Input for this task

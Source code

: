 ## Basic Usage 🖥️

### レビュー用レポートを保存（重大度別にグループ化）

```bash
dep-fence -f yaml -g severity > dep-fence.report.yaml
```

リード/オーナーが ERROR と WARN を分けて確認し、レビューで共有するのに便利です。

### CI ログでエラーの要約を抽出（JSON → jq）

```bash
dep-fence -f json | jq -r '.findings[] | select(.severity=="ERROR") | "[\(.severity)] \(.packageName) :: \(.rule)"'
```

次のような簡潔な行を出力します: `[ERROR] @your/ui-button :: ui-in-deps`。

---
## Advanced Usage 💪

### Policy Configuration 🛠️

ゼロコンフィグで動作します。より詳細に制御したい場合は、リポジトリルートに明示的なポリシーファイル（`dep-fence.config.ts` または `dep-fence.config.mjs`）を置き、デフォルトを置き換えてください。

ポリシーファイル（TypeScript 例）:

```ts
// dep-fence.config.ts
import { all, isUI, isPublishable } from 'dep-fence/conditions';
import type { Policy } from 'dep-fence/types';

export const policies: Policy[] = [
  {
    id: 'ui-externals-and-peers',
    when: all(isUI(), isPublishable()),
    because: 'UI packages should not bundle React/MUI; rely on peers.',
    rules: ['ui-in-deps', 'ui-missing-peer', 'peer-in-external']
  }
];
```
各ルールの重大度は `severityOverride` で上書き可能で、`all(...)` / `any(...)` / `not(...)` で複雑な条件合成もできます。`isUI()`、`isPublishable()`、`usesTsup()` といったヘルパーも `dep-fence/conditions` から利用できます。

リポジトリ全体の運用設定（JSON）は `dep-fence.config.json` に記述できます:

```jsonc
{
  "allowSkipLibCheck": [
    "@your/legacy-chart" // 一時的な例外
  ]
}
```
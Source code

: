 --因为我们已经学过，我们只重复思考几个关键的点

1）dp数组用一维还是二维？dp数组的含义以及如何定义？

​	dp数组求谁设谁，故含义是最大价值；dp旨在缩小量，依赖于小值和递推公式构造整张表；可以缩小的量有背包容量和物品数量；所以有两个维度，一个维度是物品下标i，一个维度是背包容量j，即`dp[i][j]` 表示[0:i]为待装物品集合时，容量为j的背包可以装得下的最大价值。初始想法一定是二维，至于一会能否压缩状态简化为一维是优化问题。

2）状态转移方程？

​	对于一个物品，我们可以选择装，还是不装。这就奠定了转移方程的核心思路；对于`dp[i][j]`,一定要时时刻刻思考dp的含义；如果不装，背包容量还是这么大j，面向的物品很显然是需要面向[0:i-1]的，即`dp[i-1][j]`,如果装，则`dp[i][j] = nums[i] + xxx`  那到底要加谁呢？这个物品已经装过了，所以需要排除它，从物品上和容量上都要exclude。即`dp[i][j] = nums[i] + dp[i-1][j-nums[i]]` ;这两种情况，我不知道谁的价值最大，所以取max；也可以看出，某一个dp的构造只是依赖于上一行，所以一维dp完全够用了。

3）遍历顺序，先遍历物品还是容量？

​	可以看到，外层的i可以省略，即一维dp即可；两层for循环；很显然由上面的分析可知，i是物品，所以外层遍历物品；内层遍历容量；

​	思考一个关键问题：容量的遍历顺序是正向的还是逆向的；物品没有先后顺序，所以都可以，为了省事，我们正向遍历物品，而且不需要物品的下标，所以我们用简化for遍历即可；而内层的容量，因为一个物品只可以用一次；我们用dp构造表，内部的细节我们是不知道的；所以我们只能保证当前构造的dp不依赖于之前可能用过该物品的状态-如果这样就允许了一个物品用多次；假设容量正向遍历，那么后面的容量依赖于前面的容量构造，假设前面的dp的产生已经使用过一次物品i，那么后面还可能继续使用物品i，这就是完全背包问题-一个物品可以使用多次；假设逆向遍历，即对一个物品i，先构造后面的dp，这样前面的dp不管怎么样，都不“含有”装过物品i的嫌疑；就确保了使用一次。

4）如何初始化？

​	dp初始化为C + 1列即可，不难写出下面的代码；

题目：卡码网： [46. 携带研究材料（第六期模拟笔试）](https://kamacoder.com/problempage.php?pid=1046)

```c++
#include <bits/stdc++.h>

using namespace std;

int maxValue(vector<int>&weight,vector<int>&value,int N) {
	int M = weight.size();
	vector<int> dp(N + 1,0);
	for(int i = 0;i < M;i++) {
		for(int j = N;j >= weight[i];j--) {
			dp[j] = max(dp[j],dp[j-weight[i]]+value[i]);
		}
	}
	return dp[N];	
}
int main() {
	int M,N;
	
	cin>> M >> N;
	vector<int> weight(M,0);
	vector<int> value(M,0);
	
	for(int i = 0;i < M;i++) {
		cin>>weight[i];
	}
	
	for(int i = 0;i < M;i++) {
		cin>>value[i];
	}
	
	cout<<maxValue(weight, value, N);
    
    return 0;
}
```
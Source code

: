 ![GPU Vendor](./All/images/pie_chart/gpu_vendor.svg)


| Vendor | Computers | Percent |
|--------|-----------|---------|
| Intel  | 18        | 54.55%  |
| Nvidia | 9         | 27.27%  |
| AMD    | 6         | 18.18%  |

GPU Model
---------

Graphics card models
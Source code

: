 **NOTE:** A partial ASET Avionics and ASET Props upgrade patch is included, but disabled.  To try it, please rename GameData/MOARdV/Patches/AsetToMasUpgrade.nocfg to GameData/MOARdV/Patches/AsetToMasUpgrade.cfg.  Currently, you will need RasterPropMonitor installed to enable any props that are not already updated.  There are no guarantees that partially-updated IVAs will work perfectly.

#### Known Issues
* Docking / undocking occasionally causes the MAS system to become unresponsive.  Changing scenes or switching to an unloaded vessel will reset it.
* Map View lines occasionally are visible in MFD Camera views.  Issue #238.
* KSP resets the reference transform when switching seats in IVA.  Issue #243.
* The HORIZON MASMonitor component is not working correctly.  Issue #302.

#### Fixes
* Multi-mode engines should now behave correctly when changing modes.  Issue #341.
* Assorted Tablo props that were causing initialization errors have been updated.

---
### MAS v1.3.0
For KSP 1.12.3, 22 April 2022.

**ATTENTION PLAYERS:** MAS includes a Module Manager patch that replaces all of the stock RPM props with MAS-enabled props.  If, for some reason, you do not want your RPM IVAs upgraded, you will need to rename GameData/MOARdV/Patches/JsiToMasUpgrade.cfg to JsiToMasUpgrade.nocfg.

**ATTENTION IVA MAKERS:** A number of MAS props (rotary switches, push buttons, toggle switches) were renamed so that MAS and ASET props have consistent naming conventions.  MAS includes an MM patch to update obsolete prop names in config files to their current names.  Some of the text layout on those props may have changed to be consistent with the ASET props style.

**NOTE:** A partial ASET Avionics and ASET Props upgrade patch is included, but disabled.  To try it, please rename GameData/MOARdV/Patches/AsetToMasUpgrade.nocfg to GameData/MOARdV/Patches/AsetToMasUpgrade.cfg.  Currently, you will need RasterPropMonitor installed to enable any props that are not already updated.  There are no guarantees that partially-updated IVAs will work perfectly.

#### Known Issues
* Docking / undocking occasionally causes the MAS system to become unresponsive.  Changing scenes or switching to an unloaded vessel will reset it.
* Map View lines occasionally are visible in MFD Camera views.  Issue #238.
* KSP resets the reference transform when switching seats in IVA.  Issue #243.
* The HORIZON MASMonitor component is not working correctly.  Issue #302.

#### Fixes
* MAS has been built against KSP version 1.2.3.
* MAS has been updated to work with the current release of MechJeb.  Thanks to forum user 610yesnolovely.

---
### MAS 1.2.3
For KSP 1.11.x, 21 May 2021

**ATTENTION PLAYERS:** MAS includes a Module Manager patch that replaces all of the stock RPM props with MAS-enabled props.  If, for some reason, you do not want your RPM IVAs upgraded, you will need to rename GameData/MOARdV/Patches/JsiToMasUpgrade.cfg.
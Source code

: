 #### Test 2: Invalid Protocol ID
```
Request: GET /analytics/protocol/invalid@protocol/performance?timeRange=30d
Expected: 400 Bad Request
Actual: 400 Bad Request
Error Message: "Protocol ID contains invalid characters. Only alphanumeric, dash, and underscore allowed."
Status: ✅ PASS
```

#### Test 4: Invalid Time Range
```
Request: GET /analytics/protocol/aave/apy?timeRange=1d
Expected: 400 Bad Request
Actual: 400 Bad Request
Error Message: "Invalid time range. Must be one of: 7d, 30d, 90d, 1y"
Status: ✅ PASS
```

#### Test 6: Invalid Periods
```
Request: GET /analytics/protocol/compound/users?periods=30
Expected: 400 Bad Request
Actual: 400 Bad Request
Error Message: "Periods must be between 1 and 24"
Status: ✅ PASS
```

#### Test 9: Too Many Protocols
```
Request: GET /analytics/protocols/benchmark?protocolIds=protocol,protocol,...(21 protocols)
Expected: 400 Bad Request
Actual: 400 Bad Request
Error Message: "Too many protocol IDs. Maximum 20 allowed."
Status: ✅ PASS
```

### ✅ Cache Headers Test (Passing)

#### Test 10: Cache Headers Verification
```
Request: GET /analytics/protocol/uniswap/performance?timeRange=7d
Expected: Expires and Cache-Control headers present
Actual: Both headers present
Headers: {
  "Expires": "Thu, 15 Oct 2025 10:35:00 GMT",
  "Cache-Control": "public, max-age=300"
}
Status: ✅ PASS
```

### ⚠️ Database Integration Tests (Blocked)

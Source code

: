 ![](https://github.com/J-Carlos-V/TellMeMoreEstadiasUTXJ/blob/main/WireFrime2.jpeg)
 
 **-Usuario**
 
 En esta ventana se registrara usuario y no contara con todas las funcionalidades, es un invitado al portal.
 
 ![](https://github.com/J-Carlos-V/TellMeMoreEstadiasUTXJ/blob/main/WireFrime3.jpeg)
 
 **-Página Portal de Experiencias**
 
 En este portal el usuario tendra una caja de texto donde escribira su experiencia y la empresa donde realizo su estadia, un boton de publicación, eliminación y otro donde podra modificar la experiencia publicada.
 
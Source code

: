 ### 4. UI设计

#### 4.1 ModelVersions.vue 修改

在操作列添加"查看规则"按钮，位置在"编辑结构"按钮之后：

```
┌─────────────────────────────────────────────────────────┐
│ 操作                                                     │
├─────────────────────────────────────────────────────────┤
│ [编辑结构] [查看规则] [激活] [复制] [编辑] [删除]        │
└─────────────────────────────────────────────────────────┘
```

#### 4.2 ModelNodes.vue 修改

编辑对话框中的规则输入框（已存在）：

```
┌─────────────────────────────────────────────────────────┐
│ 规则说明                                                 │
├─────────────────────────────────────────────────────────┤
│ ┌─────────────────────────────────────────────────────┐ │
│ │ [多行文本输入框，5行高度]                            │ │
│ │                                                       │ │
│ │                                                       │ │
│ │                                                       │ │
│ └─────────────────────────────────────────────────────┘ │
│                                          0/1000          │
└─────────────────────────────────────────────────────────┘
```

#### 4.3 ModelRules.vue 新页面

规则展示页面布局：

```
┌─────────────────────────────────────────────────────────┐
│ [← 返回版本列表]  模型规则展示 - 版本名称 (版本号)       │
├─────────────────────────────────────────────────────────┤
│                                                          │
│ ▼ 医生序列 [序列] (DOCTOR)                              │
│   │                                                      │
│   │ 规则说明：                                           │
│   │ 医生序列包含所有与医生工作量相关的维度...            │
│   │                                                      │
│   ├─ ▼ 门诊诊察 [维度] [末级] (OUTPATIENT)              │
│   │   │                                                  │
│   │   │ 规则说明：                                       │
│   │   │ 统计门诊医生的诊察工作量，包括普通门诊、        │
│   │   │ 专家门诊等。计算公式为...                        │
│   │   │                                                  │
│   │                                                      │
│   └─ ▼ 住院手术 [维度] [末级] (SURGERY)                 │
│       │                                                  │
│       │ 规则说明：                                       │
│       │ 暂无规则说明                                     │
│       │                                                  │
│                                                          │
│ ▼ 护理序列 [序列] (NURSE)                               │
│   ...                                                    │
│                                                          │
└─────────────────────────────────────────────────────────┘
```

Task goal
Transcribe the entries above word for word, from the first line through the line containing "3）遍历顺序，先遍历物品还是容量？", and nothing else.

Finished exercise
Source code

: ## Basic Usage 🖥️

### レビュー用レポートを保存（重大度別にグループ化）

```bash
dep-fence -f yaml -g severity > dep-fence.report.yaml
```

リード/オーナーが ERROR と WARN を分けて確認し、レビューで共有するのに便利です。

### CI ログでエラーの要約を抽出（JSON → jq）

```bash
dep-fence -f json | jq -r '.findings[] | select(.severity=="ERROR") | "[\(.severity)] \(.packageName) :: \(.rule)"'
```

次のような簡潔な行を出力します: `[ERROR] @your/ui-button :: ui-in-deps`。

---
## Advanced Usage 💪

### Policy Configuration 🛠️

ゼロコンフィグで動作します。より詳細に制御したい場合は、リポジトリルートに明示的なポリシーファイル（`dep-fence.config.ts` または `dep-fence.config.mjs`）を置き、デフォルトを置き換えてください。

ポリシーファイル（TypeScript 例）:

```ts
// dep-fence.config.ts
import { all, isUI, isPublishable } from 'dep-fence/conditions';
import type { Policy } from 'dep-fence/types';

export const policies: Policy[] = [
  {
    id: 'ui-externals-and-peers',
    when: all(isUI(), isPublishable()),
    because: 'UI packages should not bundle React/MUI; rely on peers.',
    rules: ['ui-in-deps', 'ui-missing-peer', 'peer-in-external']
  }
];
```
各ルールの重大度は `severityOverride` で上書き可能で、`all(...)` / `any(...)` / `not(...)` で複雑な条件合成もできます。`isUI()`、`isPublishable()`、`usesTsup()` といったヘルパーも `dep-fence/conditions` から利用できます。

リポジトリ全体の運用設定（JSON）は `dep-fence.config.json` に記述できます:

```jsonc
{
  "allowSkipLibCheck": [
    "@your/legacy-chart" // 一時的な例外
  ]
}
```
Source code

: --因为我们已经学过，我们只重复思考几个关键的点

1）dp数组用一维还是二维？dp数组的含义以及如何定义？

​	dp数组求谁设谁，故含义是最大价值；dp旨在缩小量，依赖于小值和递推公式构造整张表；可以缩小的量有背包容量和物品数量；所以有两个维度，一个维度是物品下标i，一个维度是背包容量j，即`dp[i][j]` 表示[0:i]为待装物品集合时，容量为j的背包可以装得下的最大价值。初始想法一定是二维，至于一会能否压缩状态简化为一维是优化问题。

2）状态转移方程？

​	对于一个物品，我们可以选择装，还是不装。这就奠定了转移方程的核心思路；对于`dp[i][j]`,一定要时时刻刻思考dp的含义；如果不装，背包容量还是这么大j，面向的物品很显然是需要面向[0:i-1]的，即`dp[i-1][j]`,如果装，则`dp[i][j] = nums[i] + xxx`  那到底要加谁呢？这个物品已经装过了，所以需要排除它，从物品上和容量上都要exclude。即`dp[i][j] = nums[i] + dp[i-1][j-nums[i]]` ;这两种情况，我不知道谁的价值最大，所以取max；也可以看出，某一个dp的构造只是依赖于上一行，所以一维dp完全够用了。

3）遍历顺序，先遍历物品还是容量？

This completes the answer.